Huge comp range

How do you sift through the comps without seeing the houses up close? Cops seem to have a $20+ sq/ft range on them, some are similar sq footage, rooms, and year built, yet as I look through the list of solds in the last 6 months, most will be around say 75, a few will be 60, few will be 80-90. How do you get a feel of which end of the scale your rehab is going to sell for??

Your price is going to be influenced by things like flooring, kitchen design, bathroom design, lot size, and upgrades. If you don’t know what the homes have, you are just guestimating.

In a particular area, you will probably noticed that homes with less sq ft get more per sq ft than the larger homes.

For example, a 1200 sq ft home is $200 per sq ft while a 2100 sq ft home is 170 per sq ft. It is kind of like a wholesale effect. The smaller home gets more per sq ft because the overall price is still much lower than the larger home.

Just like when you go to the store and buy a drink. If you buy a 12 pack, you get a better deal than a single can. If all things were equal, you would rather be selling 12 single cans than one 12 pack.

So you need to compare apples with apples. If you have a 2000 sq ft home, don’t look at 1500 or less sq ft homes. Look at homes right around 2000 sq ft.

I am looking at a 2400sq/ft comparing to another 2400sq/ft. I foudn the difference though, its across the street in a different part of or different subdivision. I have my comps within .5 miles, I may change that to .25, but the you don’t get many comps, I guess 3 is all you really need.

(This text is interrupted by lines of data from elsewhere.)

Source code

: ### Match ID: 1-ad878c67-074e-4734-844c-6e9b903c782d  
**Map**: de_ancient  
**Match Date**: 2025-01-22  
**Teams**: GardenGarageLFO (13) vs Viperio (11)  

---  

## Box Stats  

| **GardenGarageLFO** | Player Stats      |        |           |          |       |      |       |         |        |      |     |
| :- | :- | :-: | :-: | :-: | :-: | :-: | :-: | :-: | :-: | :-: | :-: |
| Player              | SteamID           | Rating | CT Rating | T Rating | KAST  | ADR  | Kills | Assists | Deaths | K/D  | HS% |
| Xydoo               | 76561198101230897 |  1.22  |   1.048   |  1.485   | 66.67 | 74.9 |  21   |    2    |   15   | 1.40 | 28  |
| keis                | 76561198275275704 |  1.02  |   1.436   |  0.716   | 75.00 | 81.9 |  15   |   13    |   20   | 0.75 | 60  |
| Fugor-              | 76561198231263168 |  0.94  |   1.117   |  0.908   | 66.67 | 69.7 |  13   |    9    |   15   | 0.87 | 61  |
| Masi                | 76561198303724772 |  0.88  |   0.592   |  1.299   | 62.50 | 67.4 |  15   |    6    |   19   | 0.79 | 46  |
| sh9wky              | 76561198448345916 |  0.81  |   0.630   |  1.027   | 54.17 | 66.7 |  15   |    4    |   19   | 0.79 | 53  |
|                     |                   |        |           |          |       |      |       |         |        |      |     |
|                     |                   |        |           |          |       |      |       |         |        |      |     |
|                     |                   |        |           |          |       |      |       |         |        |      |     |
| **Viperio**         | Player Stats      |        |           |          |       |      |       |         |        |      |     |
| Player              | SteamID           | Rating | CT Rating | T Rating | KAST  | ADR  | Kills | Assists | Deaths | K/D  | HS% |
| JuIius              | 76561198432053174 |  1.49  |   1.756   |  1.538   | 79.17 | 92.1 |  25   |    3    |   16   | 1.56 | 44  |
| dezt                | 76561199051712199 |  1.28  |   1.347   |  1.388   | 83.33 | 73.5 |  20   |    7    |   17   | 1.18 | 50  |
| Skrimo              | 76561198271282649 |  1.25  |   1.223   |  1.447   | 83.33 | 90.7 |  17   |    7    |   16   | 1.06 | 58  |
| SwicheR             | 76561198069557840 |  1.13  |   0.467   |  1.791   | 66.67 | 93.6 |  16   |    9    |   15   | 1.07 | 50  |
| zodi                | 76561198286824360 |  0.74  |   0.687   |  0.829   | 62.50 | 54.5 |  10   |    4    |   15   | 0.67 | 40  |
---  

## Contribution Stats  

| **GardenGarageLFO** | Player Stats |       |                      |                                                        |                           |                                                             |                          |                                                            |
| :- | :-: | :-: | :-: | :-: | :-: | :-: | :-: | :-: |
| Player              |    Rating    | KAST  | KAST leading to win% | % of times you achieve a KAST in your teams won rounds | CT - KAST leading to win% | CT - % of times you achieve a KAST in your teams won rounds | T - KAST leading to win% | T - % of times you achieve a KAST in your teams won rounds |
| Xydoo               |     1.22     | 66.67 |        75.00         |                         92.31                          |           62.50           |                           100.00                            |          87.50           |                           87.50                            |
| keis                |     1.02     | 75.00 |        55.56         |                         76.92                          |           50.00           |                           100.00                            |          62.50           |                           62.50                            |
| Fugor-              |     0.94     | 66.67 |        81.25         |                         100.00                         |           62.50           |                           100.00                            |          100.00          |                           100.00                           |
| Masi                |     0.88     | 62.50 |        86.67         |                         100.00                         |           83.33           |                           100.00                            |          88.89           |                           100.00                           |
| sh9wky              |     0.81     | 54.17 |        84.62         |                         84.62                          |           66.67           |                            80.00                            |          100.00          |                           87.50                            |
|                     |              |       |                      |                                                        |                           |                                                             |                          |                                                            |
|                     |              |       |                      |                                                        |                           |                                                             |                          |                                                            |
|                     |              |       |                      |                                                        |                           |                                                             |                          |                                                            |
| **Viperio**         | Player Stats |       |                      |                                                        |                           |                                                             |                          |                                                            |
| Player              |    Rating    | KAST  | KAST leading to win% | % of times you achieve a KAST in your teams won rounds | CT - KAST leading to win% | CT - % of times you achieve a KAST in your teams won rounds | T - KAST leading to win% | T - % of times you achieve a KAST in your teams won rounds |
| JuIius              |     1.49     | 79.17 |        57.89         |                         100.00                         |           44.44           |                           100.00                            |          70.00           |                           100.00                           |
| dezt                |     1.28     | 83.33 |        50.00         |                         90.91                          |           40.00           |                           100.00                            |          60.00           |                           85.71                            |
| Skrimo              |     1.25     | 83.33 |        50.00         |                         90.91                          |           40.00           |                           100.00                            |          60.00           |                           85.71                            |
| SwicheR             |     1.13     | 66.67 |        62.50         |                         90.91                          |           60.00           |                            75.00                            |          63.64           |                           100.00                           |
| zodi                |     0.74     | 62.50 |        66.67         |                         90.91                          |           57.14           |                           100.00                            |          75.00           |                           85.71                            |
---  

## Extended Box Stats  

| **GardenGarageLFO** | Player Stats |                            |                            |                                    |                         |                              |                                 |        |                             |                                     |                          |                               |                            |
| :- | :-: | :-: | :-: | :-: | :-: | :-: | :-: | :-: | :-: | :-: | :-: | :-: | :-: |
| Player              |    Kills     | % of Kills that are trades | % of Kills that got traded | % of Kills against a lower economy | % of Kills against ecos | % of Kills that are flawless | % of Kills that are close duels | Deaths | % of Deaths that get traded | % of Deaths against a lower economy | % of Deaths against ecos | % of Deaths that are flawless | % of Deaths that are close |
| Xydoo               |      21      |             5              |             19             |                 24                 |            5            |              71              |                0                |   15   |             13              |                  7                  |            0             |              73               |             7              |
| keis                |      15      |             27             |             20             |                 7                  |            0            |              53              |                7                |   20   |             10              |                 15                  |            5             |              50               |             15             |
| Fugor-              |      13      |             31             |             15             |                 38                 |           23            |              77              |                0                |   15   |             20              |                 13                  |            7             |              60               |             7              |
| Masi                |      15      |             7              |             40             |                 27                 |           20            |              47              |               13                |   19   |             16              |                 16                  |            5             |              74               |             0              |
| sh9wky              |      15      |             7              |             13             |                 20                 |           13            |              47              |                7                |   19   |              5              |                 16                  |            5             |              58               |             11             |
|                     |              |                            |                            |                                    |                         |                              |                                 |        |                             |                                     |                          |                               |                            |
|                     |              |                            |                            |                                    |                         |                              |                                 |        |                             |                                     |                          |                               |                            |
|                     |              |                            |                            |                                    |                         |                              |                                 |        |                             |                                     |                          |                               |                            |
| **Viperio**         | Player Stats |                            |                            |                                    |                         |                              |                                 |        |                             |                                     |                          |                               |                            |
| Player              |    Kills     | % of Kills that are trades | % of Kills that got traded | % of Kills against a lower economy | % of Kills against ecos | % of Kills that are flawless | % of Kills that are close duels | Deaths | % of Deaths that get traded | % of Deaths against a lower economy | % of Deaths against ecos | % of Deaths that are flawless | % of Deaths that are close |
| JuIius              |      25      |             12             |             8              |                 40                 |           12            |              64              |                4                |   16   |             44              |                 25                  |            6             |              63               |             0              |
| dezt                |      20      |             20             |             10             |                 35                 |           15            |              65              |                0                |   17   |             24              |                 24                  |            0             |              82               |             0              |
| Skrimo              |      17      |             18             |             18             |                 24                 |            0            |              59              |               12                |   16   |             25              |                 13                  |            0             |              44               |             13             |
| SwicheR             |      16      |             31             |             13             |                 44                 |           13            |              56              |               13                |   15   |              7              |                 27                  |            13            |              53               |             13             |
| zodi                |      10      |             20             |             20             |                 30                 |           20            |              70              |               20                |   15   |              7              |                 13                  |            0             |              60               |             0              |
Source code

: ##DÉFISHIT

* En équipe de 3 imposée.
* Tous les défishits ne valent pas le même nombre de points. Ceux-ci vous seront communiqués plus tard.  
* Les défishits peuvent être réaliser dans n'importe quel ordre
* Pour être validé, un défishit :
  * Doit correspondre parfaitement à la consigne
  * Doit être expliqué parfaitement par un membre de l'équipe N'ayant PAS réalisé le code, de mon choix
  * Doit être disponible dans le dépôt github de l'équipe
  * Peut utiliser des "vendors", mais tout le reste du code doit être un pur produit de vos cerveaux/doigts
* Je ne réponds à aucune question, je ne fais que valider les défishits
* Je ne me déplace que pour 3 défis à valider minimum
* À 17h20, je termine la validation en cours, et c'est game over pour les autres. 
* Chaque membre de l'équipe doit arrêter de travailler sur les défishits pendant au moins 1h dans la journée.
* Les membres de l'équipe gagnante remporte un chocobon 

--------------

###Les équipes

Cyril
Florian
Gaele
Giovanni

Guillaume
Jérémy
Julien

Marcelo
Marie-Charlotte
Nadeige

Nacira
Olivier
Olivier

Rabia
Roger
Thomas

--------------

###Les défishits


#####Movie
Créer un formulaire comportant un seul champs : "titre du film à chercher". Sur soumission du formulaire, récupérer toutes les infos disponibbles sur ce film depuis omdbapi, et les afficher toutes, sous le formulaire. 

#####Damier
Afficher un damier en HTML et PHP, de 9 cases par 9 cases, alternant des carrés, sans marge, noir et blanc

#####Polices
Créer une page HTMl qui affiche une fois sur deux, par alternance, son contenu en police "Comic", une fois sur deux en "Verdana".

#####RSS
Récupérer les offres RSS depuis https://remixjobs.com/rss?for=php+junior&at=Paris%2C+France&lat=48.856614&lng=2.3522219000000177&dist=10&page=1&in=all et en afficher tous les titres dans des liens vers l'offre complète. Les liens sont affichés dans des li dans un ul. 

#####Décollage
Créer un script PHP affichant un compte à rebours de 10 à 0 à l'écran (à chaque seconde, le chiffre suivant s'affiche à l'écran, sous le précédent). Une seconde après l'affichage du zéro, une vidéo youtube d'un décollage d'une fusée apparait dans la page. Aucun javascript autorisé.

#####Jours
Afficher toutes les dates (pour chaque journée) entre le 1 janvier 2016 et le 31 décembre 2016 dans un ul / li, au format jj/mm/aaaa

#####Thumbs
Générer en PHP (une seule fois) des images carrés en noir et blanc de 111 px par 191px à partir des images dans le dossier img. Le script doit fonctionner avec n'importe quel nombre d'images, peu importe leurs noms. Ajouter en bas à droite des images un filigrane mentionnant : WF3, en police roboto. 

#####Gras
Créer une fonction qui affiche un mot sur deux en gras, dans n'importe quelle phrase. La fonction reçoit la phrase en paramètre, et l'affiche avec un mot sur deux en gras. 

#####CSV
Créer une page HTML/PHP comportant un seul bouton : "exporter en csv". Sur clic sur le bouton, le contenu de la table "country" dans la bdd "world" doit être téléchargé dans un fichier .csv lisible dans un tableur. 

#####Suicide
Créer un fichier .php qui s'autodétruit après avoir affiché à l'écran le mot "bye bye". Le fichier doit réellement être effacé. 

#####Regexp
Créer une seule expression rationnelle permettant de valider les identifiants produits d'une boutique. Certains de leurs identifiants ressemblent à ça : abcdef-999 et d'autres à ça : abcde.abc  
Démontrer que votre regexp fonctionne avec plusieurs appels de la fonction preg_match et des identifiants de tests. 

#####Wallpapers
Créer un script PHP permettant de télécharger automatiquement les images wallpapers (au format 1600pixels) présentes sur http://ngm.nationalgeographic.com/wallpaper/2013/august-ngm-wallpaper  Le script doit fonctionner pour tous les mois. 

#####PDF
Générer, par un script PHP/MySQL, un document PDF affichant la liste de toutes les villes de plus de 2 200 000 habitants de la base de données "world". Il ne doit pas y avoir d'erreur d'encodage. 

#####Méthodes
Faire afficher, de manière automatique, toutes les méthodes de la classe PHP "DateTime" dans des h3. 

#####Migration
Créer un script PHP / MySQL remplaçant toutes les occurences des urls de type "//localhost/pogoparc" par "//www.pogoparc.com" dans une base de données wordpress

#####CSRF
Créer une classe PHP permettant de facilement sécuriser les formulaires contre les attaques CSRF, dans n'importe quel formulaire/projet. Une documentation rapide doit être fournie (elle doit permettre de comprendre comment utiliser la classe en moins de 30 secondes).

Every time I think I have it down and understand it, I find something new out that raises question :slight_smile:

Since we’re rehabbing, essentially if done right for the right $$$ we can make our homes get top dollar / sq/ft right?

I was going to say, if you found a home that had upgrades like wood flooring and granite counters, you could build the same way, providing the numbers work.

See what some of the hardcore rehabbers say though.

You need to be EXTREMELY cautious Mark.

I have somewhere in the neighborhood of 4,500 valuations under my belt, and I’ve seen the most amazing mistakes made by those who choose to go it alone.

The worst to date: An investor from well outside the area purchased a home in a neighborhood which backed to a neighborhood of homes within a country club. He used comps from within the country club neighborhood, and went on to overimprove the property by more than $180k in my opinion (the house languished on the market, and ate him alive).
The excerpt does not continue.